My mom’s quite behind in life at the moment, so I thought I’d say a quick Hi until she gets back to the next chapter of my journal. She’s been especially frustrated this week because her computer crashed on Sunday and she hasn’t worked on her memoir all week. But the computer’s back home, all better for now (it’s pretty old and she needs to get a new one!) and she’s happy today.
Because she’s been running around all week on errands, we didn’t get to have our long walks for the past two days. We did the short ones, but you know there’s nothing better than a long walk. (Well, maybe chicken and snitching some cat food from Button.) But, back to the long walks, especially when there are loads of great scents for me to follow.
So today was such a great day. It was cold when we walked this morning but, boy, after lunch I spent an hour in my fenced in half-acre yard and it was just great. I started barking and sniffing as soon as I got off my leash and couldn’t keep up with myself as I followed the deer scents. You can’t believe the deer that had been in there. It was wild!
Mom went up to the house to get some computer work done, then came out and said my favorite words, “Want to go for a walk, Addie?” Well, almost my favorite words. My most favorites are when she smiles and says, “Ready to eat?” and has my filled bowl in her hand. I stand on my back legs and dance all the way to my feeding area.
I look up at her with pleading eyes and wag my tail, then stay very still as she clicks on my leash. She laughs and says, “Addie, you are the cutest little girl in the whole world!” I’m beginning to like it here more and more.
So we cut through a field to get to Castle Rock Road so we don’t walk on our road, where some drivers are really nice and slow down for us. Others never do, though, and they frighten me. I have to stop for lots of great smells on the short cut—I wag my tail faster than some of those speeders—until we step out onto Castle Rock, a very long, quiet country road. Home is quiet, but this is a different quiet.
The sun is warm and the sky is blue. The air moves slowly and feels so good. The only sound is the breeze gently loosening the yellow and rust colored leaves, like a soft rainstorm. Once in awhile a leaf spins slowly down and I watch it to be sure it’s not something I want to chase, like the squirrels I see on this road all the time. The only other sound I hear are walnuts thunking to the ground once in awhile.

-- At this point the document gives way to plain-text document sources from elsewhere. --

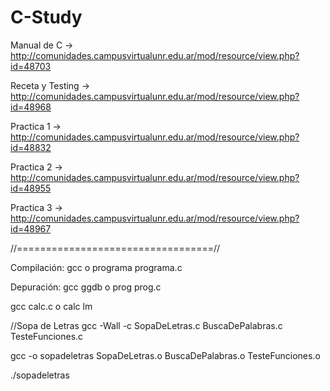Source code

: # C-Study

Manual de C -> http://comunidades.campusvirtualunr.edu.ar/mod/resource/view.php?id=48703

Receta y Testing -> http://comunidades.campusvirtualunr.edu.ar/mod/resource/view.php?id=48968

Practica 1 -> http://comunidades.campusvirtualunr.edu.ar/mod/resource/view.php?id=48832

Practica 2 -> http://comunidades.campusvirtualunr.edu.ar/mod/resource/view.php?id=48955

Practica 3 -> http://comunidades.campusvirtualunr.edu.ar/mod/resource/view.php?id=48967

//==================================//

Compilación: gcc ­o programa programa.c

Depuración: gcc ­ggdb ­o prog prog.c

gcc calc.c ­o calc ­lm


//Sopa de Letras
gcc -Wall -c SopaDeLetras.c BuscaDePalabras.c TesteFunciones.c

gcc -o sopadeletras SopaDeLetras.o BuscaDePalabras.o TesteFunciones.o

./sopadeletras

Then we pass the house with the big, old hound dog who used to bark for hours at a time and drive Mom crazy while she was writing. But he’s old now and hardly ever barks anymore. Today he barks at me, though, and I watch as he runs to the gate of his pen. I’m not afraid; I’m used to him now and know he won’t hurt me. I’m learning how good it feels to be safe.
We walk for a little more than a mile on the up and down hills and around S-curves. Squirrels are here and there. I always stop and watch them closely but don’t chase them. Sometimes I see five or six deer in one mowed meadow we pass and stand still as I stare at them and they do the same. I never get tired of walking and I best like the places I know. Mom took me to a park last week. There were no people or animals there when we arrived but I was so frightened when she lifted me out of the car, I sat down and wouldn’t move. She said, “Okay, Addie, I guess it’s not time yet to come here” and she lifted me back into the car where I felt safe. Later I heard one of the family say I might have been overwhelmed by the scents of so many other dogs, even though none were there. Yes, that was part of it.
But, back to today. So we both happily walk. Mom watches me and smiles, knowing how happy I am. Sometimes I stop and sniff the air. She has no idea of the wonderful scents that are here.
Other times I like to climb up a bank so I can sniff and watch what I sense is there, usually a squirrel. Often I want to climb higher than the leash will let me. Mom doesn’t usually climb the banks with me because they can be tricky and she might fall. Today, though, we both climb a bank and walk on the surface above it.
We had such a great walk today. I just had to tell you. Mom told me she’s writing my story in a journal and that many of you are interested in how I’m doing. Well, I’ve come a long way since June. I know I have more healing to do, but mostly you to know how great it is to know you care about me. Mom will tell you more when she gets back to writing my journal. Meanwhile, thank you for caring about me. Mom says that there have been angels in her life that she never got to meet, but that she loves them. I feel that way, too.